Myriam Gourfink a un parcours singulier, plongée dans les danses traditionnelles dès l’enfance, formée au yoga qui reste une pratique essentielle de sa danse, elle cite Odile Duboc pour qui elle fut interprète et dit utiliser la cinétographie Laban comme : “discipline de discernement qui permet l’analyse et l’ordonnancement des paramètres du mouvement selon une classification catégorielle.” 

Structure Souffle, Myriam Gourfink, Compagnie : LOLDANSE (création 2021) © Patrick Berger.

La musique expérimentale ou décalée fait aussi partie de l’ADN de Myriam Gourfink, en fréquentant des concerts noise, elle expérimente une danse collective et statique :  “Immobilité qui m’amène à écouter et à sentir la danse des flux, c’est-à-dire les multiples circulations incessantes et spontanées qui s’activent en nous en fonction de la relation que nous tissons, malgré nous, avec ce qui nous environne.” Ce rapport à la musique non métrique l’engage  aux côtés du compositeur Kasper T. Toeplitz dans un long compagnonnage. 

Ces quelques jalons posent l’esquisse d’un sillon que l’artiste creuse avec constance.

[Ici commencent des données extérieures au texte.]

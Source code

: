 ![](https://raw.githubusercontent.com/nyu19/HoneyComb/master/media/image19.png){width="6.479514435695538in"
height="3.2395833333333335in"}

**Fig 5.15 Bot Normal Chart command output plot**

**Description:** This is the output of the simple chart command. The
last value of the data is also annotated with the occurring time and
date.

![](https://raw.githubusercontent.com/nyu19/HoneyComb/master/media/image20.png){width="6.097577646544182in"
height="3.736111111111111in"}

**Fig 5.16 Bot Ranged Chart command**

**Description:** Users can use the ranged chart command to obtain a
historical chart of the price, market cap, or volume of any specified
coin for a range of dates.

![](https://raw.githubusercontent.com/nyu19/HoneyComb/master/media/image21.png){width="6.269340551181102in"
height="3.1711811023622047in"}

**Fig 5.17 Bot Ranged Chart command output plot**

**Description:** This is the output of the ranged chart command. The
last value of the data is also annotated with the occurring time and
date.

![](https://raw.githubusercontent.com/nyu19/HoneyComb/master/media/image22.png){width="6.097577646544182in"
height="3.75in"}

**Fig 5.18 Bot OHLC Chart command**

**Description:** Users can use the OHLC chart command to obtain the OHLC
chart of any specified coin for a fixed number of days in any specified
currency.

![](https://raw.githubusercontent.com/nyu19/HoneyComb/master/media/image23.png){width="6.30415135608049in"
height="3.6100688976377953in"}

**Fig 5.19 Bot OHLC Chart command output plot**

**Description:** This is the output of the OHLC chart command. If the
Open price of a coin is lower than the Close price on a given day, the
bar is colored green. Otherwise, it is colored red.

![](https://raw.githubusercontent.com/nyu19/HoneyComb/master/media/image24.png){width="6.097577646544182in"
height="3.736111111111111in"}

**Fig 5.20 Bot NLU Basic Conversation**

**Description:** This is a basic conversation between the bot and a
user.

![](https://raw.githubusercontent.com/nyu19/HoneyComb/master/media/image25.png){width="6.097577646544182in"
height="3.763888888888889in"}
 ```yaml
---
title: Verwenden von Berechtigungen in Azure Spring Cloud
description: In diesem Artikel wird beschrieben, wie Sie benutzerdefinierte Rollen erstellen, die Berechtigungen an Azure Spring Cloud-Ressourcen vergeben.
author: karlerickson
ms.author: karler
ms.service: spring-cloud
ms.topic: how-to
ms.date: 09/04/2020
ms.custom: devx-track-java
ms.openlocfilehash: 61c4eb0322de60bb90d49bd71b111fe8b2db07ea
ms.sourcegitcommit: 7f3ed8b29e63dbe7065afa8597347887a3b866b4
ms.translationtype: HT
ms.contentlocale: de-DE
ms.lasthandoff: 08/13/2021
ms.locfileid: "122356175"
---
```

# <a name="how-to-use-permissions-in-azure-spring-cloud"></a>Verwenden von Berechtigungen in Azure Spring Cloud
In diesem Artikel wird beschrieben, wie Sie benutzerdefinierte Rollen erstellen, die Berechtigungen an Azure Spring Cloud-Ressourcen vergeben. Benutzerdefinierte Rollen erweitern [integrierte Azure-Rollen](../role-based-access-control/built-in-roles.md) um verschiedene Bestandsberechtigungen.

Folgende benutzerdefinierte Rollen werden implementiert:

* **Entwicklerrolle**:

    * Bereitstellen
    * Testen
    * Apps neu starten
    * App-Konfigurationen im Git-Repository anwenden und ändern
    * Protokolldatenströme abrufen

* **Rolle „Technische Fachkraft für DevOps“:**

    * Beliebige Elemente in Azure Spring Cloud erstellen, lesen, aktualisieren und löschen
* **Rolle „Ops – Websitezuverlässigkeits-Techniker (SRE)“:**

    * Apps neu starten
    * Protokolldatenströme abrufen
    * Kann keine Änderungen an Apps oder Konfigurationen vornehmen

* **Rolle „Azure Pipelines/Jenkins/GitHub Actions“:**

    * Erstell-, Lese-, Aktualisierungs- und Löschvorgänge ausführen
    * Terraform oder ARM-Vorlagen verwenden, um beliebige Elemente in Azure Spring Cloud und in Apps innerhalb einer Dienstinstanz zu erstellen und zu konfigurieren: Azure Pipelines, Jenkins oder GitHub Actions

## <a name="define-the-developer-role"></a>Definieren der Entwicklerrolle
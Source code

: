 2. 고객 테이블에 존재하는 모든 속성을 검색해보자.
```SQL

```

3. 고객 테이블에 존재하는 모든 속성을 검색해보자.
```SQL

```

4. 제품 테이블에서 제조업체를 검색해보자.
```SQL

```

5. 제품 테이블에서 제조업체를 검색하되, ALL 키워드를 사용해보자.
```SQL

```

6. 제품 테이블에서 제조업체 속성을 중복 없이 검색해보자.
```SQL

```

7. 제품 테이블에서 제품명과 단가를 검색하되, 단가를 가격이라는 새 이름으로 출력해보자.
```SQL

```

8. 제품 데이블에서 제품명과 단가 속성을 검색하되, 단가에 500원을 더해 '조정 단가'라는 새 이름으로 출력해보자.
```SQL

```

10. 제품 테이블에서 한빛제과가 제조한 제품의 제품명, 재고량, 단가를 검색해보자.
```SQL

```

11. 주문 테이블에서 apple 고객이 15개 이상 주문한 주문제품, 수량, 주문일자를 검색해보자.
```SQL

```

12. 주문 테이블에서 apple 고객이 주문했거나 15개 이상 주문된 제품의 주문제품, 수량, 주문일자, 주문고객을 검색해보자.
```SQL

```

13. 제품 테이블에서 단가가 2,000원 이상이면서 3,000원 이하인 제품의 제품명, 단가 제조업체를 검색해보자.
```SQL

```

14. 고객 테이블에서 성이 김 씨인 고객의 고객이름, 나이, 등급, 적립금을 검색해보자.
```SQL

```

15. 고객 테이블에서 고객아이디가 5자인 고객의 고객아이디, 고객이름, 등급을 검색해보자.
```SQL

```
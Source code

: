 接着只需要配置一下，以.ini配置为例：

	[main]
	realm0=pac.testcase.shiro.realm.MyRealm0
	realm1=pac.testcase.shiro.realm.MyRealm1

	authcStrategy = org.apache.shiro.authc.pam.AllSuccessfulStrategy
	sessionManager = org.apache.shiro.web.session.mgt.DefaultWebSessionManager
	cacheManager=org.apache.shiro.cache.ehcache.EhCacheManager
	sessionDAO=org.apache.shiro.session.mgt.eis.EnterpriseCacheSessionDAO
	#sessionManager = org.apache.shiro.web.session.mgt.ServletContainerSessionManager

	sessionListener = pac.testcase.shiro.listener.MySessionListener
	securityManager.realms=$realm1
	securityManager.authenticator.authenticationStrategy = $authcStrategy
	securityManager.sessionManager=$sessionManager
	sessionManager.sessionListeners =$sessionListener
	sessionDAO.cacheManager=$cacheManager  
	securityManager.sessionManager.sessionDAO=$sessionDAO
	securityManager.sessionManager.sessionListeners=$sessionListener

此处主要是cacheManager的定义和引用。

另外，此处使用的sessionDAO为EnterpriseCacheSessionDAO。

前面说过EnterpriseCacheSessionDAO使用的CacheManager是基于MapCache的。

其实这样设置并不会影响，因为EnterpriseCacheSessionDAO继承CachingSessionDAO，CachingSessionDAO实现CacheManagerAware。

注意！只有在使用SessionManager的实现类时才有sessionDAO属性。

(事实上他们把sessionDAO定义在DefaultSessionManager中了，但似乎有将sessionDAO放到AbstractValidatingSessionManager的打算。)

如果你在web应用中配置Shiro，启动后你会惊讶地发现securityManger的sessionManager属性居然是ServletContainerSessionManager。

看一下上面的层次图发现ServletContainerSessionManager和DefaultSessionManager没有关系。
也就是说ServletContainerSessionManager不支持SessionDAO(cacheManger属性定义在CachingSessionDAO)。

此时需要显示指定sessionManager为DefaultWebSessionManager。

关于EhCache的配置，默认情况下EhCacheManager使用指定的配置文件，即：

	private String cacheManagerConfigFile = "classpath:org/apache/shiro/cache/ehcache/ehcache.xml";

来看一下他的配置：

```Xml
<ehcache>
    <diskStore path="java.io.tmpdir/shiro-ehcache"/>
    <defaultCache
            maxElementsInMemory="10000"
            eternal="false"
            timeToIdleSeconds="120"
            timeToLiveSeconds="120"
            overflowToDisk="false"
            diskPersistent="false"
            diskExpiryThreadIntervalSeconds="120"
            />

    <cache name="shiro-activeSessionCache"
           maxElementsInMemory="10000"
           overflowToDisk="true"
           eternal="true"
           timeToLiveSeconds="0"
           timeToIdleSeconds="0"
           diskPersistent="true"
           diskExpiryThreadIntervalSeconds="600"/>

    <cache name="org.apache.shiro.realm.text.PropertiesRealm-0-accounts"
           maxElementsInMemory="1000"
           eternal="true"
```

Travail sur les flux internes du corps, glissement des fascias, respiration cellulaire, écoute des vibrations de peau, de muscles, conscience aiguë des voyages intérieurs ; plus il y a de lenteur à l’extérieur plus cela s’active à l’intérieur. On peut le sentir dans les ateliers de Myriam lors desquels, le temps s’étire ou se condense d’une façon particulière, le participant perdant la notion du temps social habituel et s’interrogeant sur sa capacité à effectuer une marche circulaire d’une quinzaine de mètres en une heure…intériorisation du mouvement, conscience des appuis, des transferts de poids, des tensions ou du relâchement musculaire. Éprouver la lenteur pour être davantage à l’écoute de soi et de l’environnement, accepter les perturbations possibles tout en poursuivant la partition de départ…

Arche Myriam Gourfink, Compagnie : LOLDANSE (création 2021) © Laurent Paillier.

La chorégraphe est aussi un guide précieux dans ce travail de conscience corporelle et de concentration extrême, elle opère un véritable scan corporel qui permet de poser son attention dans le corps de façon très précise, focalisant l’esprit sur la pratique.

Myriam Gourfink a de multiples casquettes, en tant que pédagogue elle se positionne en guide éclairé qui partage et propose son expérience. En tant que chorégraphe, d’autres questions émergent qui la conduisent à enquêter pendant 3 ans avec Yvane Chapuis et Julie Perrin, auprès d’une dizaine de chorégraphes, afin de dresser un vocabulaire des opérations et des pratiques mises en place pour composer en danse. Ce travail aboutit à un ouvrage très documenté, pratique et réflexif : Composer en danse, paru aux Presses du Réel en janvier 2020. 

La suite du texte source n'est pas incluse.